Retroviral Vector-Mediated Transduction of K-rasAntisense RNA into Human Lung Cancer Cells Inhibits Expression of the Malignant Phenotype

Abstract
A retroviral vector system was developed to transduce a K-ras antisense construct efficiently into human cancer cells. A 2-kb fragment of K-ras gene DNA in antisense orientation was linked to a β-actin promoter and inserted into retroviral vector LNSX in two different orientations.
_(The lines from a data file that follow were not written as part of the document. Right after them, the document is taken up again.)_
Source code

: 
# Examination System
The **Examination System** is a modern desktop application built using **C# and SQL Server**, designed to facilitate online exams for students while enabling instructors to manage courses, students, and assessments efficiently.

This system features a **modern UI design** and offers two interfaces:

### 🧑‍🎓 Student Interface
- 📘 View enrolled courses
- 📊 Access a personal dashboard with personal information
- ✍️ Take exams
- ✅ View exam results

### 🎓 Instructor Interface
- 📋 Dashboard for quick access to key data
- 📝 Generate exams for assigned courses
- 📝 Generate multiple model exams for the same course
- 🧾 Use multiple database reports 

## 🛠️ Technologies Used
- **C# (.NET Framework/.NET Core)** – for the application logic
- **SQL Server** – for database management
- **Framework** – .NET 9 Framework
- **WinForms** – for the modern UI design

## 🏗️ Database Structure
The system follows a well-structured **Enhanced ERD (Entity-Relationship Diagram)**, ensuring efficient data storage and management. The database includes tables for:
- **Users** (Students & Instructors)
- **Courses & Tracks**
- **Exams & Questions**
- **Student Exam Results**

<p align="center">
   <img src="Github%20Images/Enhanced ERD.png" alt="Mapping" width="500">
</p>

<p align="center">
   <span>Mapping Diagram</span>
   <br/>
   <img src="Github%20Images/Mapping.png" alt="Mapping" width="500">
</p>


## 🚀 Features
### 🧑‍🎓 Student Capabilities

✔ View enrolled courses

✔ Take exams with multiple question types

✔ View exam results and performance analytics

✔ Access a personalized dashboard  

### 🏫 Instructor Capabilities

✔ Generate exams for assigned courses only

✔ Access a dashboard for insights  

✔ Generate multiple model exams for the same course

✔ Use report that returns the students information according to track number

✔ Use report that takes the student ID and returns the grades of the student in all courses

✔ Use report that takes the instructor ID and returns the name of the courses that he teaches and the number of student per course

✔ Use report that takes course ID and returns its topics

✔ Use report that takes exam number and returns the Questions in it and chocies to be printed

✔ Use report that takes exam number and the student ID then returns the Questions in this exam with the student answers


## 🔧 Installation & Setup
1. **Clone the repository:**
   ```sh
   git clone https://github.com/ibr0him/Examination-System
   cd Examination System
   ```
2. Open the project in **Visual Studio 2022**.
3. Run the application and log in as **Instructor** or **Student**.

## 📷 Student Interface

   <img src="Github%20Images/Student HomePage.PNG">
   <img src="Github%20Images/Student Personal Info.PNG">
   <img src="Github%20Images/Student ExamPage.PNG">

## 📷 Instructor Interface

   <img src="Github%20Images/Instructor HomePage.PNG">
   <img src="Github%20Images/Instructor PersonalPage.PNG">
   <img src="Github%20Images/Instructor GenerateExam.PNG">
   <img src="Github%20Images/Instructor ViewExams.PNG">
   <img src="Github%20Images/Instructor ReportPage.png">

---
The constructs were transfected into amphotropic packaging cell line GP + envAm12 followed by alternating transduction between the ecotropic packaging cell line ψ-2 and GP + envAm12. Titers up to 9.7 × 107 colony-forming units (cfu)/ml were achieved without detectable replication-competent virus. The human large cell lung carcinoma cell line H460a, which has a homozygous codon 61 K-ras mutation, was transduced with an efficiency of 95% after five to seven repeated transductions. DNA polymerase chain reaction (PCR) and genomic DNA Southern blot analysis showed that the retroviral construct was integrated into the genome of H460a cells. K-ras antisense RNA expression was detected in the cells by Northern analysis, slot blot hybridization, and reverse transcriptase-PCR. Translation of the mutated K-ras p21 protein RNA was specifically inhibited, whereas expression of other p21 species was unchanged. Proliferation of H460a cells was suppressed 10-fold following transduction by the antisense construct. Colony formation in soft agarose and tumorigenicity in an orthotopic lung cancer model in nu/nu mice were dramatically reduced in H460a cells expressing antisense K-ras. We conclude that an antisense construct for K-ras can be expressed effectively in a retroviral vector that can efficiently transduce human cancer cells. Direct alteration of oncogene expression in human cancer cells can decrease cell proliferation and tumorigenicity. Successful gene therapy of human cancers will necessitate efficient delivery of gene constructs that can effectively alter oncogene expression. Zhang et al. describe a retroviral antisense K-ras expression vector that eliminates expression of the mutant p21 protein. They show through a repetitive infection strategy that transduction of human lung cancer cells is efficient and that transduction of the antisense construct inhibits proliferation, colony formation, and tumorigenicity.